Our commitment
Plain English: We aim to make this site usable for everyone, including people with disabilities.
OS Domains is committed to making our website and customer portal accessible to people with disabilities. We treat accessibility as a product-quality concern, not a legal checkbox. The current site has been designed and built with accessibility considered at the design-system level — every component in our design system has accessibility annotations, every page is checked against WCAG 2.2 AA criteria before deployment, and every release includes a pre-deployment accessibility check. We are not perfect and we publish our known gaps below honestly rather than glossing over them. If you encounter a barrier we have not listed, please tell us using the feedback channels at the end of this page.
Conformance status
Plain English: Partially conformant with WCAG 2.2 Level AA. The minor gaps are listed below.
This website conforms to the Web Content Accessibility Guidelines 2.2 Level AA and to EN 301 549 v3.2.1 (the European harmonized standard for ICT accessibility), with three known minor exceptions documented in the "Known issues" section below. "Partially conformant" means that some parts of the content do not fully conform to the accessibility standard. The customer portal at app.osdomains.com is tested separately on the same schedule and has its own conformance documentation available on request. We do not use accessibility overlay tools — the European Disability Forum has stated explicitly that overlays do not satisfy EAA requirements and may introduce new accessibility issues. Our compliance comes from the underlying code and design, not from a third-party widget.
How we tested
Plain English: The methodology, tools, and people involved in producing the conformance claim above.
Our accessibility testing combines automated and manual methods. Automated scanning: axe DevTools (Deque Systems), Lighthouse accessibility audits, Pa11y for batch testing, and WAVE for individual page checks. These tools catch approximately 30–40% of WCAG issues, mostly machine-checkable items like color contrast, missing alt attributes, and ARIA syntax errors. Manual testing: keyboard-only navigation of every flow, screen-reader testing with NVDA (Windows, Firefox), JAWS (Windows, Chrome), VoiceOver (macOS Safari, iOS), and TalkBack (Android Chrome). Manual review covers the 60–70% of issues automated scanners miss — meaningful alt text, logical reading order, focus management on dynamic content, error recovery patterns. The most recent comprehensive audit was conducted on 2026-04-12 by our internal accessibility lead with IAAP CPACC certification. A third-party audit by an independent accredited firm is scheduled for Q3 2026.
Feedback and contact
Plain English: How to tell us about accessibility barriers. We respond within 5 business days.
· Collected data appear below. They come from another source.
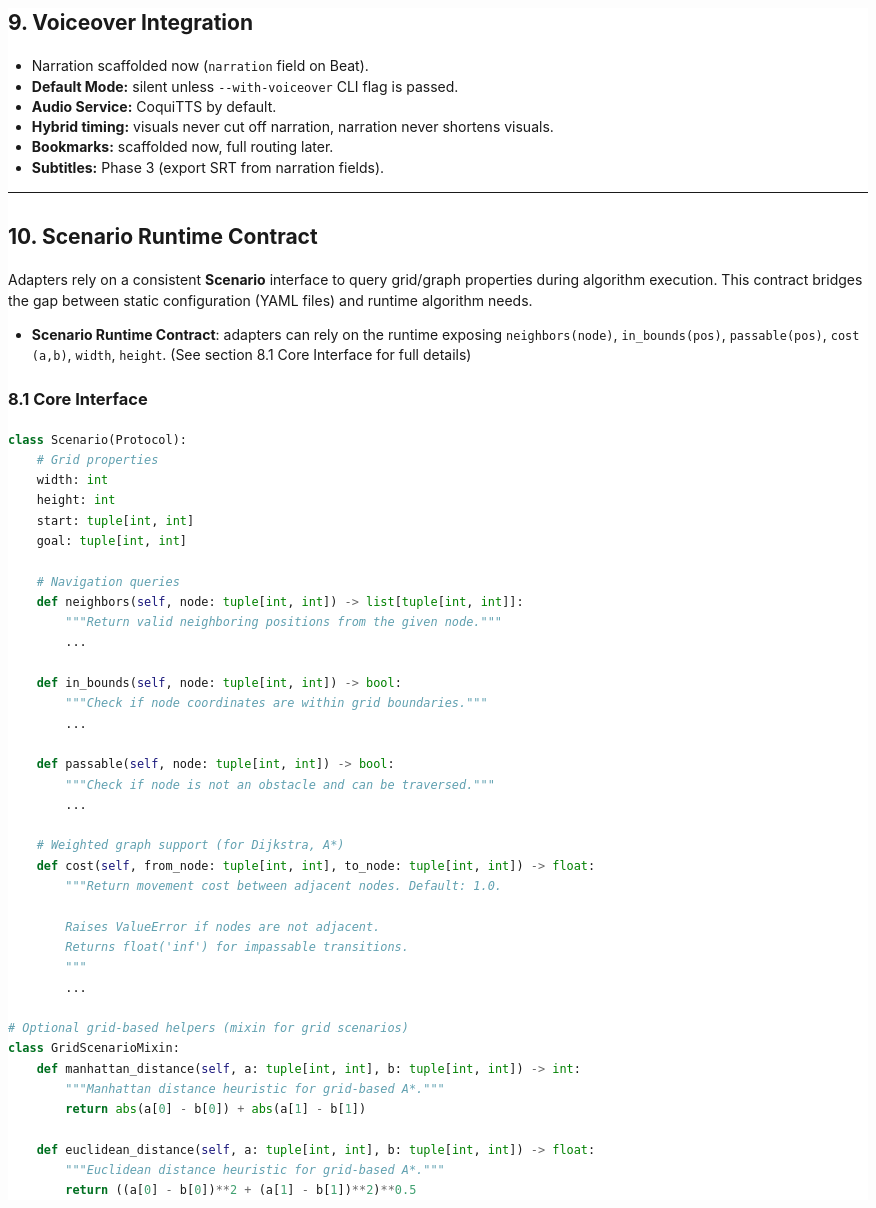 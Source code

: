 
## 9. Voiceover Integration
- Narration scaffolded now (`narration` field on Beat).
- **Default Mode:** silent unless `--with-voiceover` CLI flag is passed.
- **Audio Service:** CoquiTTS by default.
- **Hybrid timing:** visuals never cut off narration, narration never shortens visuals.
- **Bookmarks:** scaffolded now, full routing later.
- **Subtitles:** Phase 3 (export SRT from narration fields).

---

## 10. Scenario Runtime Contract

Adapters rely on a consistent **Scenario** interface to query grid/graph properties during algorithm execution. This contract bridges the gap between static configuration (YAML files) and runtime algorithm needs.

- **Scenario Runtime Contract**: adapters can rely on the runtime exposing `neighbors(node)`, `in_bounds(pos)`, `passable(pos)`, `cost(a,b)`, `width`, `height`. (See section 8.1 Core Interface for full details)

### 8.1 Core Interface
```python
class Scenario(Protocol):
    # Grid properties
    width: int
    height: int
    start: tuple[int, int]
    goal: tuple[int, int]
    
    # Navigation queries
    def neighbors(self, node: tuple[int, int]) -> list[tuple[int, int]]:
        """Return valid neighboring positions from the given node."""
        ...
    
    def in_bounds(self, node: tuple[int, int]) -> bool:
        """Check if node coordinates are within grid boundaries."""
        ...
    
    def passable(self, node: tuple[int, int]) -> bool:
        """Check if node is not an obstacle and can be traversed."""
        ...
    
    # Weighted graph support (for Dijkstra, A*)
    def cost(self, from_node: tuple[int, int], to_node: tuple[int, int]) -> float:
        """Return movement cost between adjacent nodes. Default: 1.0.
        
        Raises ValueError if nodes are not adjacent.
        Returns float('inf') for impassable transitions.
        """
        ...

# Optional grid-based helpers (mixin for grid scenarios)
class GridScenarioMixin:
    def manhattan_distance(self, a: tuple[int, int], b: tuple[int, int]) -> int:
        """Manhattan distance heuristic for grid-based A*."""
        return abs(a[0] - b[0]) + abs(a[1] - b[1])
    
    def euclidean_distance(self, a: tuple[int, int], b: tuple[int, int]) -> float:
        """Euclidean distance heuristic for grid-based A*."""
        return ((a[0] - b[0])**2 + (a[1] - b[1])**2)**0.5
```
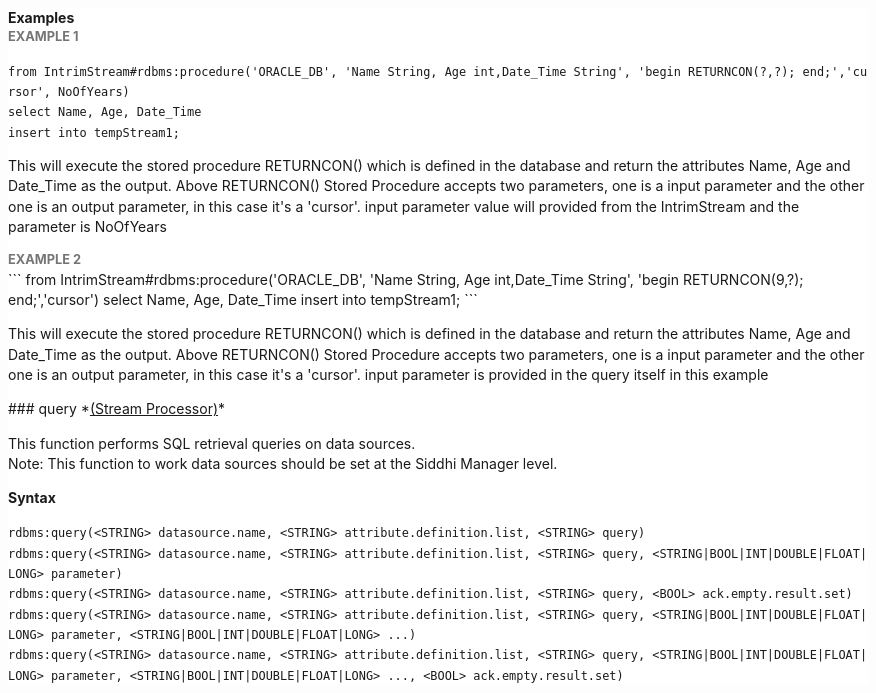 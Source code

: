 <span id="examples" class="md-typeset" style="display: block; font-weight: bold;">Examples</span>
<span id="example-1" class="md-typeset" style="display: block; color: rgba(0, 0, 0, 0.54); font-size: 12.8px; font-weight: bold;">EXAMPLE 1</span>
```
from IntrimStream#rdbms:procedure('ORACLE_DB', 'Name String, Age int,Date_Time String', 'begin RETURNCON(?,?); end;','cursor', NoOfYears)
select Name, Age, Date_Time
insert into tempStream1;
```
<p></p>
<p style="word-wrap: break-word;margin: 0;">This will execute the stored procedure RETURNCON() which is defined in the database and return the attributes Name, Age and Date_Time as the output. Above RETURNCON() Stored Procedure accepts two parameters, one is a input parameter and the other one is an output parameter, in this case it's a 'cursor'. input parameter value will provided from the IntrimStream and the parameter is NoOfYears</p>
<p></p>
<span id="example-2" class="md-typeset" style="display: block; color: rgba(0, 0, 0, 0.54); font-size: 12.8px; font-weight: bold;">EXAMPLE 2</span>
```
from IntrimStream#rdbms:procedure('ORACLE_DB', 'Name String, Age int,Date_Time String', 'begin RETURNCON(9,?); end;','cursor')
select Name, Age, Date_Time
insert into tempStream1;
```
<p></p>
<p style="word-wrap: break-word;margin: 0;">This will execute the stored procedure RETURNCON() which is defined in the database and return the attributes Name, Age and Date_Time as the output. Above RETURNCON() Stored Procedure accepts two parameters, one is a input parameter and the other one is an output parameter, in this case it's a 'cursor'. input parameter is provided in the query itself in this example</p>
<p></p>
### query *<a target="_blank" href="http://siddhi.io/en/v5.1/docs/query-guide/#stream-processor">(Stream Processor)</a>*
<p></p>
<p style="word-wrap: break-word;margin: 0;">This function performs SQL retrieval queries on data sources. <br>Note: This function to work data sources should be set at the Siddhi Manager level.</p>
<p></p>
<span id="syntax" class="md-typeset" style="display: block; font-weight: bold;">Syntax</span>

```
rdbms:query(<STRING> datasource.name, <STRING> attribute.definition.list, <STRING> query)
rdbms:query(<STRING> datasource.name, <STRING> attribute.definition.list, <STRING> query, <STRING|BOOL|INT|DOUBLE|FLOAT|LONG> parameter)
rdbms:query(<STRING> datasource.name, <STRING> attribute.definition.list, <STRING> query, <BOOL> ack.empty.result.set)
rdbms:query(<STRING> datasource.name, <STRING> attribute.definition.list, <STRING> query, <STRING|BOOL|INT|DOUBLE|FLOAT|LONG> parameter, <STRING|BOOL|INT|DOUBLE|FLOAT|LONG> ...)
rdbms:query(<STRING> datasource.name, <STRING> attribute.definition.list, <STRING> query, <STRING|BOOL|INT|DOUBLE|FLOAT|LONG> parameter, <STRING|BOOL|INT|DOUBLE|FLOAT|LONG> ..., <BOOL> ack.empty.result.set)
```
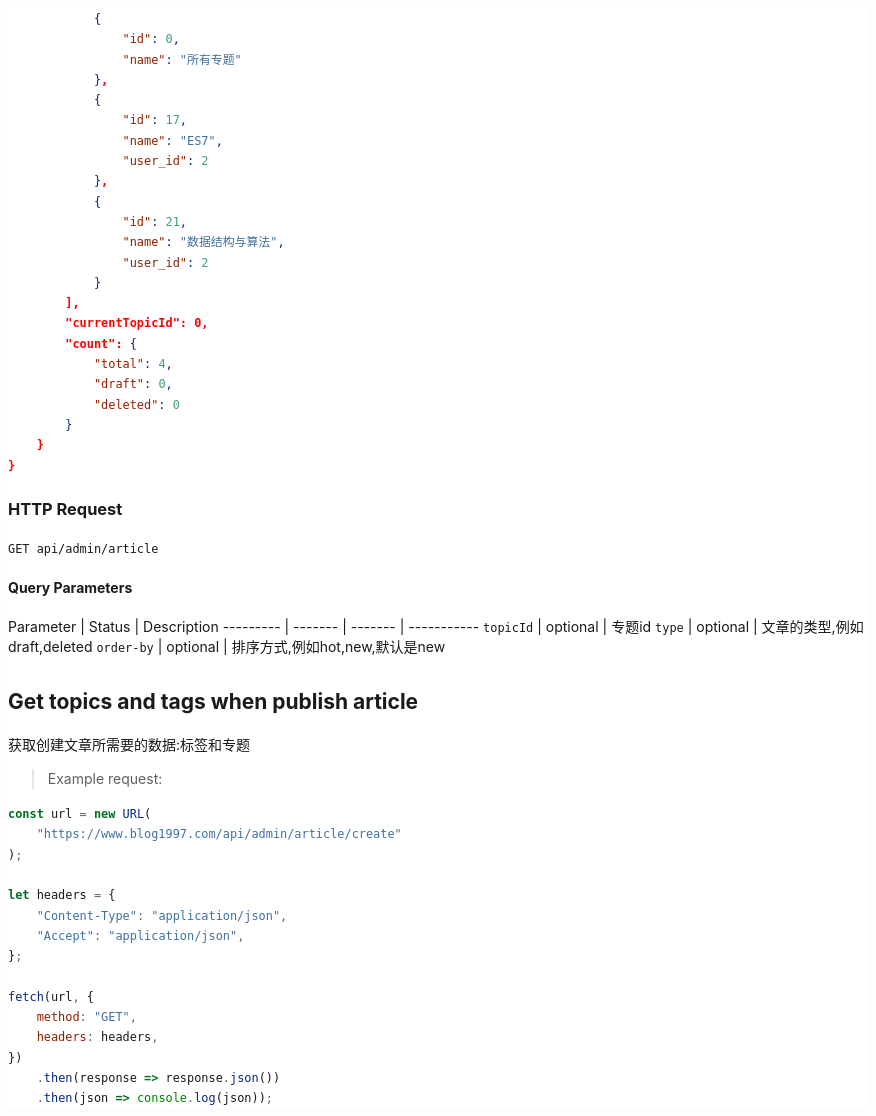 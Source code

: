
 ```json
            {
                "id": 0,
                "name": "所有专题"
            },
            {
                "id": 17,
                "name": "ES7",
                "user_id": 2
            },
            {
                "id": 21,
                "name": "数据结构与算法",
                "user_id": 2
            }
        ],
        "currentTopicId": 0,
        "count": {
            "total": 4,
            "draft": 0,
            "deleted": 0
        }
    }
}
```

### HTTP Request
`GET api/admin/article`

#### Query Parameters

Parameter | Status | Description
--------- | ------- | ------- | -----------
    `topicId` |  optional  | 专题id
    `type` |  optional  | 文章的类型,例如draft,deleted
    `order-by` |  optional  | 排序方式,例如hot,new,默认是new




## Get topics and tags when publish article

获取创建文章所需要的数据:标签和专题

> Example request:

```javascript
const url = new URL(
    "https://www.blog1997.com/api/admin/article/create"
);

let headers = {
    "Content-Type": "application/json",
    "Accept": "application/json",
};

fetch(url, {
    method: "GET",
    headers: headers,
})
    .then(response => response.json())
    .then(json => console.log(json));
```
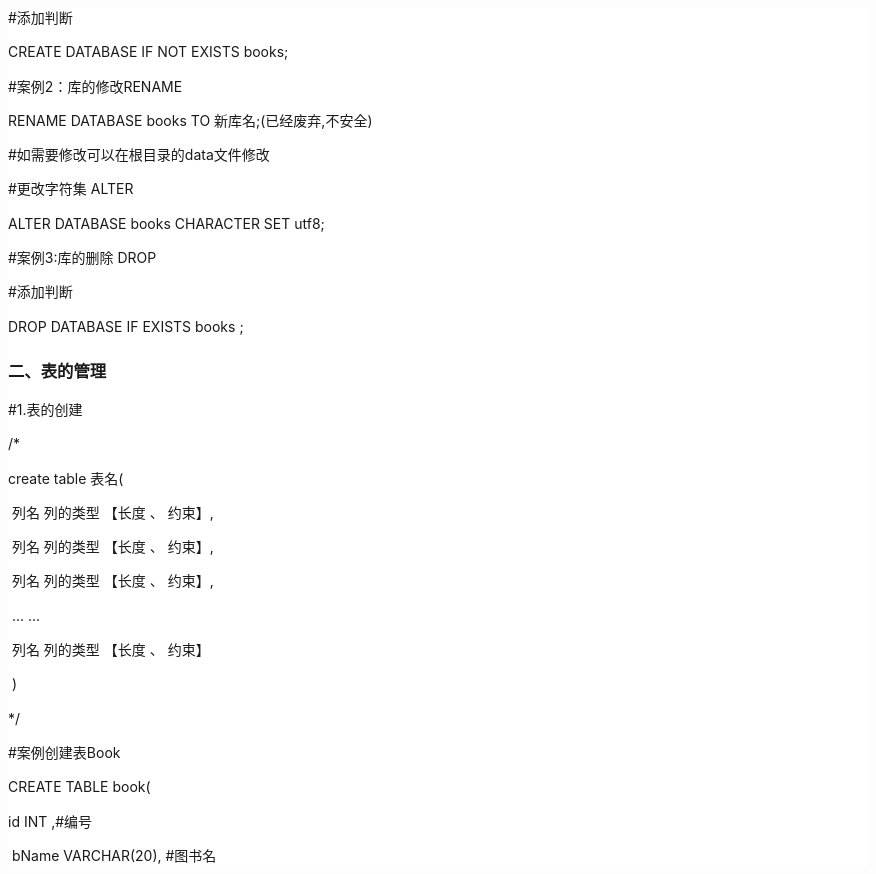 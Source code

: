  

\#添加判断

CREATE DATABASE IF NOT EXISTS books;

 

\#案例2：库的修改RENAME

 

RENAME DATABASE books TO 新库名;(已经废弃,不安全)

\#如需要修改可以在根目录的data文件修改

 

\#更改字符集 ALTER

 

ALTER DATABASE books CHARACTER SET utf8;

 

\#案例3:库的删除 DROP

 

\#添加判断

 

DROP DATABASE IF EXISTS books ;

 

 

### 二、表的管理

\#1.表的创建

/*

 create table 表名(

​        列名 列的类型 【长度 、 约束】,

​                  列名 列的类型 【长度 、 约束】,

​                  列名 列的类型 【长度 、 约束】,

​                  ... ...

​                  列名 列的类型 【长度 、 约束】

​    )

*/

 

\#案例创建表Book

CREATE TABLE book(

   id INT ,#编号

​           bName VARCHAR(20), #图书名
If you encounter accessibility barriers on this site, we want to know. The fastest way to reach our accessibility team is email: [email protected] — a real person reads every message, typically responds within 5 business days. Please include the URL of the page where you experienced the barrier, the assistive technology you were using (screen reader name and version, browser and version, operating system), and a brief description of what you were trying to do. If we cannot resolve the issue immediately, we will give you a workaround within 5 business days and a fix timeline. If you prefer to call, the same team can be reached at +43 1 205 11 80 during Vienna business hours (Monday–Friday, 9:00–17:00 CET).
Enforcement procedure
Plain English: What to do if our response is unsatisfactory — including national supervisory bodies.
If you contact us about an accessibility barrier and are not satisfied with our response, you have the right to escalate to the national accessibility enforcement body in your EU/EEA Member State. In Austria, the responsible body is the Bundesministerium für Soziales, Gesundheit, Pflege und Konsumentenschutz (Federal Ministry of Social Affairs, Health, Care and Consumer Protection), which oversees the implementation of the European Accessibility Act in Austria. For other Member States, see the European Commission's list of national accessibility authorities at https://ec.europa.eu/social/main.jsp?catId=1486. You can also lodge a complaint with the European Disability Forum (https://www.edf-feph.org) for cross-border issues that affect users in multiple Member States. We strongly prefer that you contact us first at [email protected] so we have a chance to fix the problem directly, but you are not required to do so before escalating.
Standards we follow
Plain English: The specific technical references that our accessibility work targets.
Our accessibility work targets the following standards: (a) Web Content Accessibility Guidelines (WCAG) 2.2 Level AA — the W3C standard, ISO/IEC 40500:2025; (b) EN 301 549 v3.2.1 — the European harmonized standard for ICT accessibility, which incorporates WCAG 2.2 AA for web content and adds additional ICT criteria for non-web ICT; (c) the EU European Accessibility Act (Directive (EU) 2019/882) effective 28 June 2025, which mandates the above for consumer-facing services in EU Member States; (d) WAI-ARIA 1.2 for dynamic content patterns where native HTML semantics are insufficient. We track ongoing WCAG updates and our internal accessibility audit is rerun whenever new success criteria become normative.